Tell us about your host site.
Envision:You was created to support, educate, and empower members of the Colorado LGBTQ+ community that are living with mental health and or substance misuse challenges. We do not provide direct service, but all of our programming is built around that idea. All our programs are created around our four pillars. The four pillars are to educate the community and reduce stigma, enhance resources available to the community, engage in recovery as a lifelong process, and expand training for those offering behavioral health services.
How do you, as a BHEC member, fit into their vision of supporting communities?
Part of BHEC is educating people and reducing stigma. Members of the LGBTQ+ community are six times as likely to suffer from a substance use disorder and twice as likely from a mental health disorder.

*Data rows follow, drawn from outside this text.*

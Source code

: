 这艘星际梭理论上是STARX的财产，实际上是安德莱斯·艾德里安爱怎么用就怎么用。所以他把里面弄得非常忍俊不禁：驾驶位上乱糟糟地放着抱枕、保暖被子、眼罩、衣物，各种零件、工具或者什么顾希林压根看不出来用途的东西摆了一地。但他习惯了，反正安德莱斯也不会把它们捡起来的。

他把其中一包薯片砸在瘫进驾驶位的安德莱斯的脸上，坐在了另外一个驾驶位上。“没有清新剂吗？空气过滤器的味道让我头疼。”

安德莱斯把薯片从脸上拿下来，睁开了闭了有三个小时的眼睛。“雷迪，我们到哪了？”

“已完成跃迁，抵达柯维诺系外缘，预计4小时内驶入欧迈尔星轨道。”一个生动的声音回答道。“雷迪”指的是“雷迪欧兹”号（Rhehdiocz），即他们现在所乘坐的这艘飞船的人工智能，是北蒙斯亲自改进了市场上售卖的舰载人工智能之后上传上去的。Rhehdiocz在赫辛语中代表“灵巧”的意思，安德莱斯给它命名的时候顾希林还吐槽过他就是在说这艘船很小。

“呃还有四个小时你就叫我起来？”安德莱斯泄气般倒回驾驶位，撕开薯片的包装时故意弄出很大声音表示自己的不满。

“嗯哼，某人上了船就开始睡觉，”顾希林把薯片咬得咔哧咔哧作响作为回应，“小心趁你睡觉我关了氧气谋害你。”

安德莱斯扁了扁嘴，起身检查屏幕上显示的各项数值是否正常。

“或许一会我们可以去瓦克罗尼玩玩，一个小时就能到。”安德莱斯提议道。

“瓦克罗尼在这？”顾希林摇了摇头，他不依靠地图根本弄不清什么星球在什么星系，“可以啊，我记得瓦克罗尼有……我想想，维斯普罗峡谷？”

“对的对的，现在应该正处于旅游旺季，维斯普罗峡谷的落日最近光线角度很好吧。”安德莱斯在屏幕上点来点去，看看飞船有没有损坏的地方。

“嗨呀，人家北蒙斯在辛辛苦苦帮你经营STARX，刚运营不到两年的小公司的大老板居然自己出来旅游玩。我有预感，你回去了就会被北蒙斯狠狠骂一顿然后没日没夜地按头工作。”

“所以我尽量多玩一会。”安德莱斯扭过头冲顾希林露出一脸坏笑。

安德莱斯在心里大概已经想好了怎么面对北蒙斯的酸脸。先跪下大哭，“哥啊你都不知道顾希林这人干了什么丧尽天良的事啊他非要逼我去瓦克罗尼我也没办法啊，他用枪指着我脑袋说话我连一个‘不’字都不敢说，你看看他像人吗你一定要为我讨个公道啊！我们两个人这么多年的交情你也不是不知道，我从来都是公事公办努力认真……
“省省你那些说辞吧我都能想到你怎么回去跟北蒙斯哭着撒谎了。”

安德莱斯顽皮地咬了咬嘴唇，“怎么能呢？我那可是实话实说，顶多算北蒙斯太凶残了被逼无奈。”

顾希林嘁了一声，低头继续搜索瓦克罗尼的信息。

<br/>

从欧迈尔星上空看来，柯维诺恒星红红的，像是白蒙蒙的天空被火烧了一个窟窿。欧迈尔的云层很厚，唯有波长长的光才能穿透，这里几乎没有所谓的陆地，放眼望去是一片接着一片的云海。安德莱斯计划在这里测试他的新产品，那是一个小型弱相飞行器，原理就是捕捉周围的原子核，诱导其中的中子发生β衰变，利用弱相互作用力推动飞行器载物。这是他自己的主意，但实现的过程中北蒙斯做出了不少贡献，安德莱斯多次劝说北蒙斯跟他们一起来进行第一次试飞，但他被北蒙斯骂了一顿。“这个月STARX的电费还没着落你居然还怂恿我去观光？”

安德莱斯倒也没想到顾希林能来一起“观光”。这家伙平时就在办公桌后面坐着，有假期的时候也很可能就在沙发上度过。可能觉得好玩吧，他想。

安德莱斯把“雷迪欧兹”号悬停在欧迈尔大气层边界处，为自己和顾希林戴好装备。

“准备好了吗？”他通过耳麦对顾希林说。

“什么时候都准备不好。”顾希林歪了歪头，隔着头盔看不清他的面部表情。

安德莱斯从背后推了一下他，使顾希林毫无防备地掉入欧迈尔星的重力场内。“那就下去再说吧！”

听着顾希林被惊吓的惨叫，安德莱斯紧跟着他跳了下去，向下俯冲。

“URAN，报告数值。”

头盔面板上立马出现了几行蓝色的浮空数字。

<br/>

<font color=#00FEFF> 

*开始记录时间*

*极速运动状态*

I am personally very involved with their Behavioral Health Provider Training Program, which is a training aimed at behavioral health providers on the unique behavioral health considerations of the LGBTQ+ community.
One of the reasons we started doing the Behavioral Health Provider Training Program, is there are not really a lot of similar programs out there. The thing we really focused on was making it intersectional, recognizing that the LGBTQ+ community is diverse, and members can often hold multiple marginalized identities outside of just being queer, and how that can impact their behavioral health.
What impact do you feel these projects/programs will have on the community?
I’ve already touched on how the LGBTQ+ community is disproportionately impacted by behavioral health concerns, there is a demonstrable need for support, and unfortunately the resources and the knowledge to provide that aren’t really where they need to be. These programs all aim to improve behavioral health outcomes for the LGBTQ+ community obviously. Where I really feel like Envision:You stands apart is that all of its programs are community informed. They make it a priority to get feedback directly from the people they serve on what their needs are and then shape programming around that. They also make a concerted effort to reach areas that are very underserved, like more rural areas.
Tell us about the support you receive from your host site.
Envision:You has such a supportive work culture, and I say that having worked at places that say they do and in reality don’t. Self-care is emphasized and actively encouraged. As a small but growing organization, it’s totally possible to know everyone, and knowing people have your back if you need help is very encouraging.
What would you like to gain from service at this host site?
I’ve already gained so much from my service. I’ve learned a lot about how non-profits function, and have gained skills in program management. I find the work fulfilling, and I’ve met so many wonderful people driven by the desire to help their community. I just want to continue to learn and grow from these experiences.
What is the most rewarding aspect/proudest accomplishment of your work/position?
I’m supporting my community and doing work that will make things better. While service is not easy, it’s a lot easier when you’re doing work that matters and makes a difference.